▽

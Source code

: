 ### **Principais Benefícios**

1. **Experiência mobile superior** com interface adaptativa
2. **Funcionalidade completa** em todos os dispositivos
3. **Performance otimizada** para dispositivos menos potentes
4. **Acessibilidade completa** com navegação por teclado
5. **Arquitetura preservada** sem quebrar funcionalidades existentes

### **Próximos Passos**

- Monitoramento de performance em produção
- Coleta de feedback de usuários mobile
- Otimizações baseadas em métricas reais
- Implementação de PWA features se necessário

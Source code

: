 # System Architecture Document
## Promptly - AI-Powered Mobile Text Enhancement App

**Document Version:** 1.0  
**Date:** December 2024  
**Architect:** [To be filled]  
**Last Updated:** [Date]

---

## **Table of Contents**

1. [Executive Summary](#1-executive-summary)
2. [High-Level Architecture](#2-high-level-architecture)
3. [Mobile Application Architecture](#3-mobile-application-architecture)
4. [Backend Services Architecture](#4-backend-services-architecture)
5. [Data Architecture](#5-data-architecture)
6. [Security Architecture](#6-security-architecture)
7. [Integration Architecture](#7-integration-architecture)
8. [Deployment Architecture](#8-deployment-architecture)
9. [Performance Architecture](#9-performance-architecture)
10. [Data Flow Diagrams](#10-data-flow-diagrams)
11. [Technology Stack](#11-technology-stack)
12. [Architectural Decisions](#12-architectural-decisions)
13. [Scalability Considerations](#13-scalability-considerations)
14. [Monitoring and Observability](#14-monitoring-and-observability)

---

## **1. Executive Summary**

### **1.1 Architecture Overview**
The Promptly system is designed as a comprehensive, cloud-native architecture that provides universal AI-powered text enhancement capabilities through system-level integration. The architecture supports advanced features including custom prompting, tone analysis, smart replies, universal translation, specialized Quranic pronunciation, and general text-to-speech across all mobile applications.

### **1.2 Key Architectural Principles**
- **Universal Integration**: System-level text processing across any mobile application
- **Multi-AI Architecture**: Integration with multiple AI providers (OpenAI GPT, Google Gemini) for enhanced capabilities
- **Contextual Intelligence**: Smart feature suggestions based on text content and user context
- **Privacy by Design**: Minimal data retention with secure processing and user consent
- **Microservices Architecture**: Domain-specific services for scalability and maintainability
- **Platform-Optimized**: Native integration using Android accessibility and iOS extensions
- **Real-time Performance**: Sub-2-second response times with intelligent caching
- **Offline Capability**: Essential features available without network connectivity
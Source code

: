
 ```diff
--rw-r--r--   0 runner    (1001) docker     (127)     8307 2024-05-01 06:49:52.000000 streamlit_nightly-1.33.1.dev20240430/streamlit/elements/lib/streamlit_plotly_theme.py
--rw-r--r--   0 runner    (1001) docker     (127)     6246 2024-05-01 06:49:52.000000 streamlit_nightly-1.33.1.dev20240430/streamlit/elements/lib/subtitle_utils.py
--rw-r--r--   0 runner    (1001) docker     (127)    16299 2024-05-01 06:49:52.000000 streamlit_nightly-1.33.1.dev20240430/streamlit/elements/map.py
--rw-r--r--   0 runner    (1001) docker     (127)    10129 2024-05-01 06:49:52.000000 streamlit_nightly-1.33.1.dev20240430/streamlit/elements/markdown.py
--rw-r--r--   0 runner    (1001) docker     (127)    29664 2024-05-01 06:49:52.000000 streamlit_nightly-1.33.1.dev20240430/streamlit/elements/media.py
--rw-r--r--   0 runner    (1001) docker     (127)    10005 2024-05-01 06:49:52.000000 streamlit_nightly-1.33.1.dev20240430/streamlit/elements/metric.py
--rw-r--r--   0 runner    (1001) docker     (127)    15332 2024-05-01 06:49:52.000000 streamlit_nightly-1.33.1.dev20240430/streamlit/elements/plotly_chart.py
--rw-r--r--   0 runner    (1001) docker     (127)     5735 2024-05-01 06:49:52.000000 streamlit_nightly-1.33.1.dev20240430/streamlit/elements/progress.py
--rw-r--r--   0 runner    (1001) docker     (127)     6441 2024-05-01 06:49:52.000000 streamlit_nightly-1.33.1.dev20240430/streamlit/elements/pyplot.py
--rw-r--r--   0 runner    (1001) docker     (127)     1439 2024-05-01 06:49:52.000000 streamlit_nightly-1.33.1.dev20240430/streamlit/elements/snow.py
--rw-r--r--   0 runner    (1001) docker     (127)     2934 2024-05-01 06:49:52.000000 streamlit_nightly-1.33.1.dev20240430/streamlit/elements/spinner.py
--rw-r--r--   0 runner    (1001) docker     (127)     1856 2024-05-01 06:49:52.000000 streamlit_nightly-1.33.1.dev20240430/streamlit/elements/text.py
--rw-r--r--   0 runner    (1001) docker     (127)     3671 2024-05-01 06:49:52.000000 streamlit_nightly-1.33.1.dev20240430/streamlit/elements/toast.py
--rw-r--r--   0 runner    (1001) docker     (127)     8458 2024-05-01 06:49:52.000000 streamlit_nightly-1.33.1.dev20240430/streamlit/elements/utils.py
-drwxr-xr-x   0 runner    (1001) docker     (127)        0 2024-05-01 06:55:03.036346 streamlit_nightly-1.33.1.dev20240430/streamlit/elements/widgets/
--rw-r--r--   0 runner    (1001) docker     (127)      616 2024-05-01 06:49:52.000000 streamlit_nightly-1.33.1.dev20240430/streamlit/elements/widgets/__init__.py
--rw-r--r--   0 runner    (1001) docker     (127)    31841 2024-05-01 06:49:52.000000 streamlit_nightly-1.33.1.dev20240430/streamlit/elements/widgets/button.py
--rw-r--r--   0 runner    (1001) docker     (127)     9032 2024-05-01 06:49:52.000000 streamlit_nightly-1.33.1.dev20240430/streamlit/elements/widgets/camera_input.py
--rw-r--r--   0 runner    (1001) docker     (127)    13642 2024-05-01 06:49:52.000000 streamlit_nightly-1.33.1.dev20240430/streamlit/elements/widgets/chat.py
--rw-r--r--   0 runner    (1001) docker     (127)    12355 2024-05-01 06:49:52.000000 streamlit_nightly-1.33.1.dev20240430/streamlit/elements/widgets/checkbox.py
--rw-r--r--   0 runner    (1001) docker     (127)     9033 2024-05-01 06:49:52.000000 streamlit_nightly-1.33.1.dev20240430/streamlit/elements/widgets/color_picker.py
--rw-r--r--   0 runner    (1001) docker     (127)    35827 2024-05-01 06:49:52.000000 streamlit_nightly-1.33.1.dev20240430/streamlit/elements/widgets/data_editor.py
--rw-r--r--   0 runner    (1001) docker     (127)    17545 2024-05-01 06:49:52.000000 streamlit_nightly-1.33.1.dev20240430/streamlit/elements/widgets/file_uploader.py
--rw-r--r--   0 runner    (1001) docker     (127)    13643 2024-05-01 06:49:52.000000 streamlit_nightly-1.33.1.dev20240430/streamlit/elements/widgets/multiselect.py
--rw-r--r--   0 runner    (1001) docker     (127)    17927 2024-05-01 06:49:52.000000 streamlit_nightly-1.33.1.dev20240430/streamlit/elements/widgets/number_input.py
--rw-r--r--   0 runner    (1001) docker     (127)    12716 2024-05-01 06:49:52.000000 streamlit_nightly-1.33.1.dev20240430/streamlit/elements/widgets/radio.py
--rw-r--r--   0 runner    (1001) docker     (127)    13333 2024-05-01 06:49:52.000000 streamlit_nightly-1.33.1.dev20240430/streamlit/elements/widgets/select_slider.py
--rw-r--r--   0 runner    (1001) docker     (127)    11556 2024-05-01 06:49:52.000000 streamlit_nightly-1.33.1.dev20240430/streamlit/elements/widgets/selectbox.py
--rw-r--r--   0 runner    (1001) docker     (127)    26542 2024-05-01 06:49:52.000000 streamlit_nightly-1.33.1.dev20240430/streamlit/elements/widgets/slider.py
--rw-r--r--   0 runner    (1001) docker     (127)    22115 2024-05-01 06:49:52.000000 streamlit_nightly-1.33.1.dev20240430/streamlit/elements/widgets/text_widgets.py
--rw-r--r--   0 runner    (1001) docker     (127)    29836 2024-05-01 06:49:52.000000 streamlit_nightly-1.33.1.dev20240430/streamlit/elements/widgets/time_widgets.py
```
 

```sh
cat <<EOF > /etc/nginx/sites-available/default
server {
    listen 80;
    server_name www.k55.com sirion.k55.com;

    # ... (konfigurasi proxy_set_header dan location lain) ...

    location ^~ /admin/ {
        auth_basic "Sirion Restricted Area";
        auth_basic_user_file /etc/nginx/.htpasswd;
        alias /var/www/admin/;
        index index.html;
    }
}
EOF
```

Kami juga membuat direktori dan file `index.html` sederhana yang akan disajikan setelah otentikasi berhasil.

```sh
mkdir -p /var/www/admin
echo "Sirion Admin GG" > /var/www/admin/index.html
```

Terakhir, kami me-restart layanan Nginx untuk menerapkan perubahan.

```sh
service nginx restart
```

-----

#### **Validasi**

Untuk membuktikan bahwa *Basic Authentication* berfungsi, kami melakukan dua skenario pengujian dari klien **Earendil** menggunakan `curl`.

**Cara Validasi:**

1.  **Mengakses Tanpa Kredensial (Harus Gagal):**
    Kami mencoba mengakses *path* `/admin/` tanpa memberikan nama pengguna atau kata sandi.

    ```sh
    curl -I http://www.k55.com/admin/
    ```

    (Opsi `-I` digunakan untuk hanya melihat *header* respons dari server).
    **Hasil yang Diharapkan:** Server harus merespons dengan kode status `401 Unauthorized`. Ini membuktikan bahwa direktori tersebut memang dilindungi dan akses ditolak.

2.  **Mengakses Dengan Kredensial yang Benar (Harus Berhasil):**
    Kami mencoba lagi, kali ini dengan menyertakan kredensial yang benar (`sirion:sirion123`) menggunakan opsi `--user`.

△

[Task objective]
In the listing above, find every line with the string "Date" and state how many there are, with no other words.

[Response area]
2